Un système pris de vitesse par la chaleur
Les volailles sont particulièrement vulnérables aux fortes températures. Elles ne transpirent pas et régulent leur température en haletant, bec ouvert. Quand les bâtiments chauffent, que les nuits ne rafraîchissent plus assez et qu’une ventilation se révèle insuffisante, la marge de sécurité disparaît brutalement. Dans certains élevages, les pertes ont atteint des niveaux très élevés en quelques heures.
La crise a aussi rappelé la dépendance des exploitations à des équipements devenus indispensables : ventilation, brumisation, turbines, ombrage, adaptation de l’alimentation. Certains éleveurs ont déjà investi. D’autres se retrouvent face à des coûts lourds, alors même que leurs trésoreries encaissent le choc des pertes. L’État annonce des prêts pour adapter les bâtiments ; il faudra surtout éviter que ces aides ne se perdent dans les lenteurs administratives habituelles.
L’équarrissage saturé, l’enfouissement autorisé
L’autre image de cette crise restera celle des carcasses. Les filières d’équarrissage, dimensionnées pour une mortalité ordinaire, ont été submergées. Dans le Finistère, la préfecture a fait état de 561 tonnes d’animaux morts enfouies dans 208 élevages de volailles ou de porcs.

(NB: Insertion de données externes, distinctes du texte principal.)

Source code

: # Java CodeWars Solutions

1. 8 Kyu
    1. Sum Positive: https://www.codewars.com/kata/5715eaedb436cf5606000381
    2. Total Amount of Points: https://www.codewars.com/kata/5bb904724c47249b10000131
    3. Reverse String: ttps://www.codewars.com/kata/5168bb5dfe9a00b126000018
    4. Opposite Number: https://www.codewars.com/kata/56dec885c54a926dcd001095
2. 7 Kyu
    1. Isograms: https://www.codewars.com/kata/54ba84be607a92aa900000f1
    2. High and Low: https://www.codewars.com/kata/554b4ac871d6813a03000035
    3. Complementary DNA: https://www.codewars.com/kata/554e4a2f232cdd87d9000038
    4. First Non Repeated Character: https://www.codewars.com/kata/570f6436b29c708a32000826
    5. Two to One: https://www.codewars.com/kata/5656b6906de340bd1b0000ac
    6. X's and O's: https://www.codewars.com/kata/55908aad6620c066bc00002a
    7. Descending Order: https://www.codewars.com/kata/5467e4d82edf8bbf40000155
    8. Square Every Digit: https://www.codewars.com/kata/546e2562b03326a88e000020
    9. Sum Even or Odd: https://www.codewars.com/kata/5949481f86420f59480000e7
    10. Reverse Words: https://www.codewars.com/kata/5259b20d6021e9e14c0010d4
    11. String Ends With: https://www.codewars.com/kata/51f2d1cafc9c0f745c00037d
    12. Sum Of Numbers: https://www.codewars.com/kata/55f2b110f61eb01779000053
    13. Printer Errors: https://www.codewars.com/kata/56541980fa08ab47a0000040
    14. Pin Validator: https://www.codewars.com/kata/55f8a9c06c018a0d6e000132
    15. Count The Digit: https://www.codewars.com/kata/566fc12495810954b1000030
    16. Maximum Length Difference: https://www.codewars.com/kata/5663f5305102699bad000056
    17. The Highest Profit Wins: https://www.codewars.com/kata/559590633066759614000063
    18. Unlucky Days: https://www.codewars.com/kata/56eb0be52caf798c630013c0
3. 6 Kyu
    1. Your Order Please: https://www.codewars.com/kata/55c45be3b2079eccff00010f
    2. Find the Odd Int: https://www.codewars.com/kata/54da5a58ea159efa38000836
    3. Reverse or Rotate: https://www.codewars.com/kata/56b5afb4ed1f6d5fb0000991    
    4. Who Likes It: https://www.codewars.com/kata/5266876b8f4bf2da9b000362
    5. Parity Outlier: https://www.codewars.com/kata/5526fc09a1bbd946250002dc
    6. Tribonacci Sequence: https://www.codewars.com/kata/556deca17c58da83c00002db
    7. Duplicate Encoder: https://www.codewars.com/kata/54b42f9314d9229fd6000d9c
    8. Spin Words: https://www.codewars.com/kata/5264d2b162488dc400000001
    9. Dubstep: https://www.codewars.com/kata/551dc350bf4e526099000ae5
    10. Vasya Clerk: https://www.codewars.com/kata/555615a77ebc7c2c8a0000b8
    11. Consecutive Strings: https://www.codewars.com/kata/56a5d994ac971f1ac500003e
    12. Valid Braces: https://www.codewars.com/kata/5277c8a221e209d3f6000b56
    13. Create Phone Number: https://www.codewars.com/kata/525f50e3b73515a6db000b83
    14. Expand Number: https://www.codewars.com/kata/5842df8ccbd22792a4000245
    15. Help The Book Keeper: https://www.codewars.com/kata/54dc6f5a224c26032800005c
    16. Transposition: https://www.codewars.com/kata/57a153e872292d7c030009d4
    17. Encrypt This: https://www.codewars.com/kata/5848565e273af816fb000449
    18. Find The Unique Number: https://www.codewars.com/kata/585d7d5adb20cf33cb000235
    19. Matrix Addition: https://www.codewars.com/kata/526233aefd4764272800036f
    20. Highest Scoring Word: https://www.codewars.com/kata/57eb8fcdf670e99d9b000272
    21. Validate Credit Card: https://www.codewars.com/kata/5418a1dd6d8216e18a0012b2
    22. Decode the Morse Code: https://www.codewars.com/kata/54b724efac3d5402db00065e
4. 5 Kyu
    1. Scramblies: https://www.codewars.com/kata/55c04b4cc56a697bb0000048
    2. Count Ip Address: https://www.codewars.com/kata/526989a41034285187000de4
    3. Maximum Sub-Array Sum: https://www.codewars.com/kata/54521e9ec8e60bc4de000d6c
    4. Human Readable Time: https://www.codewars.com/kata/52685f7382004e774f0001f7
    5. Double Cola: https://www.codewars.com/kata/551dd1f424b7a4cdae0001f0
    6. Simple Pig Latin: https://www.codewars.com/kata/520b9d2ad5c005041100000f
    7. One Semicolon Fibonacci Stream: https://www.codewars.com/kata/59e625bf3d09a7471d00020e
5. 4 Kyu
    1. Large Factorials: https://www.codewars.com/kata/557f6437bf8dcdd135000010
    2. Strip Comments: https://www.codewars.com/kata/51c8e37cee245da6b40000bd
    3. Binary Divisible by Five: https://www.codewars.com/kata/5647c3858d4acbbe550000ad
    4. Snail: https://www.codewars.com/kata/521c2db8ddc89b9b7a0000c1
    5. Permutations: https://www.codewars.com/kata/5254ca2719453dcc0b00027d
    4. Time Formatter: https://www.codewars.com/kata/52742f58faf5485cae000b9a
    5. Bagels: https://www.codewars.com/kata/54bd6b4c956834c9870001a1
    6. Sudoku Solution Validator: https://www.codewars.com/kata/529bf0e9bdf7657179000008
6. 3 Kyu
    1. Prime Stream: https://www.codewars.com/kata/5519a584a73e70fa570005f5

Ces opérations restent encadrées par la DDPP, avec l’intervention d’hydrogéologues afin de limiter les risques pour les sols et les nappes.
Ce cadre sanitaire n’efface pas les interrogations. Enterrer en urgence des tonnes d’animaux morts n’est jamais anodin. Le risque de pollution de l’eau, notamment bactérienne, doit être surveillé avec sérieux. Mais la facilité serait de transformer cette hécatombe en procès idéologique contre l’élevage. La réalité est plus exigeante : la Bretagne compte parmi les régions qui nourrissent le pays, et ses producteurs doivent désormais affronter un climat qui change plus vite que leurs bâtiments. Adapter, investir, protéger les animaux et maintenir une production française : voilà le vrai chantier.